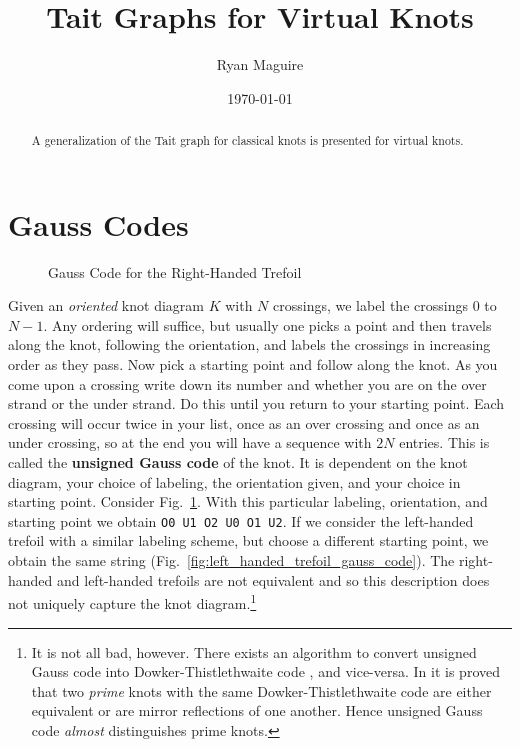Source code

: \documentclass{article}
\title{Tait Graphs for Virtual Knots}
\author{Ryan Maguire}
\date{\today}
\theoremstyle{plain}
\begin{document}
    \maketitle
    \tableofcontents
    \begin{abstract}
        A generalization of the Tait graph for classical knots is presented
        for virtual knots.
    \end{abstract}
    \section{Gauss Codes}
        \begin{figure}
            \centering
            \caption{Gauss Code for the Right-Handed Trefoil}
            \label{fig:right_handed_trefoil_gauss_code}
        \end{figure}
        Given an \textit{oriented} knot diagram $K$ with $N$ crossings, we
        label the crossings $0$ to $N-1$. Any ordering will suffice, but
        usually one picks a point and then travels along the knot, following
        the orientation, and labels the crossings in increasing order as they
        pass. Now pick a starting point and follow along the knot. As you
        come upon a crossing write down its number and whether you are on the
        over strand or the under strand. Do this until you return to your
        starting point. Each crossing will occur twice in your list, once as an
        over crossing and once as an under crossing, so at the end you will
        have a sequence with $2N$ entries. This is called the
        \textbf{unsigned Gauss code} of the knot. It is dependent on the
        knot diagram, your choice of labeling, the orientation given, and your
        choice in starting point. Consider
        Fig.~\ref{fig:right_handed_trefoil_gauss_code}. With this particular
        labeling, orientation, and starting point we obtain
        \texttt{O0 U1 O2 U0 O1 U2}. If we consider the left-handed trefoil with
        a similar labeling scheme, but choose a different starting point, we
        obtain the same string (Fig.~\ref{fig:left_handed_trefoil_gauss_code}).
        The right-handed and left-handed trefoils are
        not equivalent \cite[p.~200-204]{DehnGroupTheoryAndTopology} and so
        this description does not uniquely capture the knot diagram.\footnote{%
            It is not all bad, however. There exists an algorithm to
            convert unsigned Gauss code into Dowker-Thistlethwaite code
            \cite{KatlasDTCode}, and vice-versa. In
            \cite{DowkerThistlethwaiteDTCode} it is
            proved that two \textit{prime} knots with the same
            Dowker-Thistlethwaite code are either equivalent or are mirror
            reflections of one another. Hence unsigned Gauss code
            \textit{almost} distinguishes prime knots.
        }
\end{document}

> _Required work_
From the entries above, select each line containing the string "your".

> _Exercise output_
        over strand or the under strand. Do this until you return to your
        starting point. Each crossing will occur twice in your list, once as an
        knot diagram, your choice of labeling, the orientation given, and your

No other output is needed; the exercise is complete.